[DATA EXTRACT]

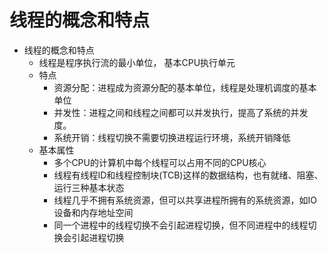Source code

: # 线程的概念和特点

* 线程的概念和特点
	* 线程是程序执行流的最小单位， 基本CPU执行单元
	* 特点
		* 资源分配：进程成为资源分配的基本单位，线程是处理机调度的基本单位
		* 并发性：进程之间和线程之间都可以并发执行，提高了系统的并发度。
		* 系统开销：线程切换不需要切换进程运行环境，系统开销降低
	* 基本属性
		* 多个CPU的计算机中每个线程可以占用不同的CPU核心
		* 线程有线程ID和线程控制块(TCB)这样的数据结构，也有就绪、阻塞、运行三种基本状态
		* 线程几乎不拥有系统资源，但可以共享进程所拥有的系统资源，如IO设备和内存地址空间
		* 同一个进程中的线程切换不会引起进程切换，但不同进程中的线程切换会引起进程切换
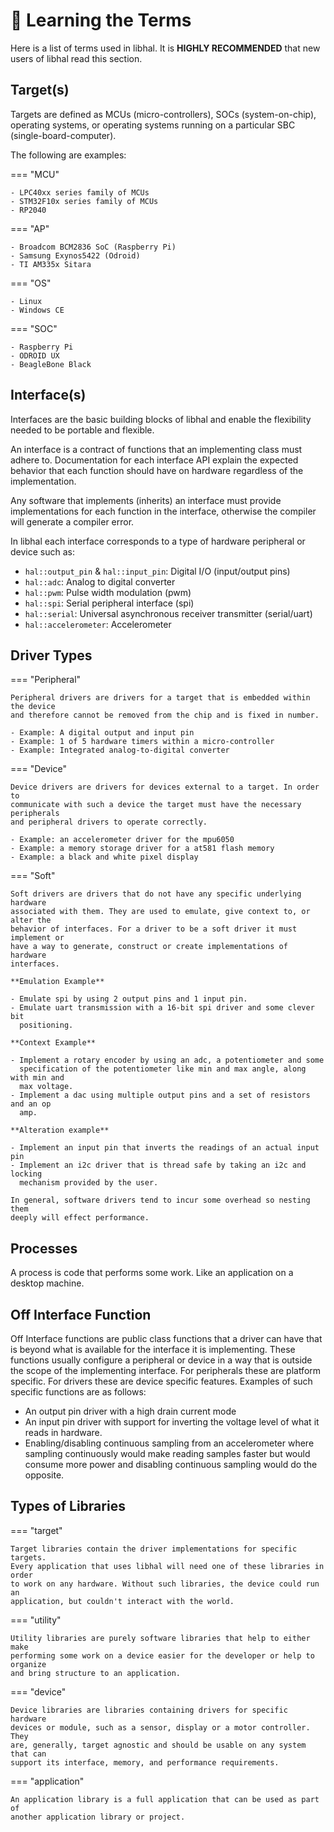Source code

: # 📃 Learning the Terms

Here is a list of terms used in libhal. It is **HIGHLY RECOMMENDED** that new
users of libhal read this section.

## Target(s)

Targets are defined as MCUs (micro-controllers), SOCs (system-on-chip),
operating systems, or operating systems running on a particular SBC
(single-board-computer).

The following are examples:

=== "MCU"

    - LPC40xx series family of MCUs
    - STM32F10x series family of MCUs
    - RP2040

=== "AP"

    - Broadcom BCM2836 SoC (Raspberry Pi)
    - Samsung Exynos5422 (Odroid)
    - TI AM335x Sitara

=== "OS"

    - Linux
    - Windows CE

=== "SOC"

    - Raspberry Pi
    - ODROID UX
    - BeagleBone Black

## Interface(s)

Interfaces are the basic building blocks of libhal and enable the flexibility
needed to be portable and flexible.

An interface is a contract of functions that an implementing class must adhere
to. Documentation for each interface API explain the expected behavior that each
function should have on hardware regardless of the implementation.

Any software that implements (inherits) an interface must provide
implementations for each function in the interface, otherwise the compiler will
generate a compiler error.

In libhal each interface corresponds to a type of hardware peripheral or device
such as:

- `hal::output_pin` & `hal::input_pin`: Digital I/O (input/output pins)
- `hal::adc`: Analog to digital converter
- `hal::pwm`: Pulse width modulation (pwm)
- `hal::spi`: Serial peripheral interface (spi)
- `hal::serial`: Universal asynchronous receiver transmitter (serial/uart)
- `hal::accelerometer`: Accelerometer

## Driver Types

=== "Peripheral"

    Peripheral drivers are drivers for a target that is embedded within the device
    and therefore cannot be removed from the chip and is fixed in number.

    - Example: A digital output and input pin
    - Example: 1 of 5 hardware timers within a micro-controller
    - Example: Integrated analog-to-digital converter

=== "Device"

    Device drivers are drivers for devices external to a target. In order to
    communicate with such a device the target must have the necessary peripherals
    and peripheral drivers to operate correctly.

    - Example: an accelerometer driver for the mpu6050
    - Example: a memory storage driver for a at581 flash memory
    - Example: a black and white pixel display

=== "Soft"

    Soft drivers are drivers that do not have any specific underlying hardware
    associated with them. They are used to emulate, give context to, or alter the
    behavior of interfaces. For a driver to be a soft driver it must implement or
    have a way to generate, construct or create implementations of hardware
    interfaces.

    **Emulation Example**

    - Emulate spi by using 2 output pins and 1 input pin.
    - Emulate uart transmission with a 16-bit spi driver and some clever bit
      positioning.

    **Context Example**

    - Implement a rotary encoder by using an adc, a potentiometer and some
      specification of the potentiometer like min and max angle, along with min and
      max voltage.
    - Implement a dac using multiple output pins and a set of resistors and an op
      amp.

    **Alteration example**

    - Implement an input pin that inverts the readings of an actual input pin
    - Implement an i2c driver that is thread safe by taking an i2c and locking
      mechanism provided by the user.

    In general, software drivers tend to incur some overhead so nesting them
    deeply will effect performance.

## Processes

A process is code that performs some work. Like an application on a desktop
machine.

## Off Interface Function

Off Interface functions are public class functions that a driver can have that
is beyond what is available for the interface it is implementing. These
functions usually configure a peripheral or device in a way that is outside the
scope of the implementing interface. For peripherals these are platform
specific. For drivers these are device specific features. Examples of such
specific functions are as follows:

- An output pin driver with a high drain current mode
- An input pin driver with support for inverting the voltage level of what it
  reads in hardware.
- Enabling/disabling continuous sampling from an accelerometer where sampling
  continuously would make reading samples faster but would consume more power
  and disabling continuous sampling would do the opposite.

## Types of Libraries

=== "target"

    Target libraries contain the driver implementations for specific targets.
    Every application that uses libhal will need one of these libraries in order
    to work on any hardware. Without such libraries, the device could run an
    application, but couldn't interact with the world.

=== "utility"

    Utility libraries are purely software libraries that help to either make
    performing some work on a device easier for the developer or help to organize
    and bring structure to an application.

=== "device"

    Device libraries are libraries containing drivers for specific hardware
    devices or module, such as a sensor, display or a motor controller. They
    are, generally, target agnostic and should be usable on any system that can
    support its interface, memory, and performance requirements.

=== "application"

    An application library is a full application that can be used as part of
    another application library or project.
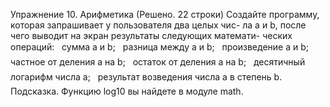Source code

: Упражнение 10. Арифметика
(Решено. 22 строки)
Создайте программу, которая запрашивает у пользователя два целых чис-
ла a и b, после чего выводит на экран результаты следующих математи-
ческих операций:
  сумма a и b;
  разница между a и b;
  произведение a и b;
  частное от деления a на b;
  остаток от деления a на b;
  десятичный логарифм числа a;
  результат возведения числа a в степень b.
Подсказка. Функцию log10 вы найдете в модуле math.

[/DATA EXTRACT]

EXERCISE:
Using the records above, set down exactly the lines from the one with "behavior of interfaces." through the one with "- Implement a rotary", inclusive, and nothing more.

TASK RESPONSE:
    behavior of interfaces. For a driver to be a soft driver it must implement or
    have a way to generate, construct or create implementations of hardware
    interfaces.

    **Emulation Example**

    - Emulate spi by using 2 output pins and 1 input pin.
    - Emulate uart transmission with a 16-bit spi driver and some clever bit
      positioning.

    **Context Example**

    - Implement a rotary encoder by using an adc, a potentiometer and some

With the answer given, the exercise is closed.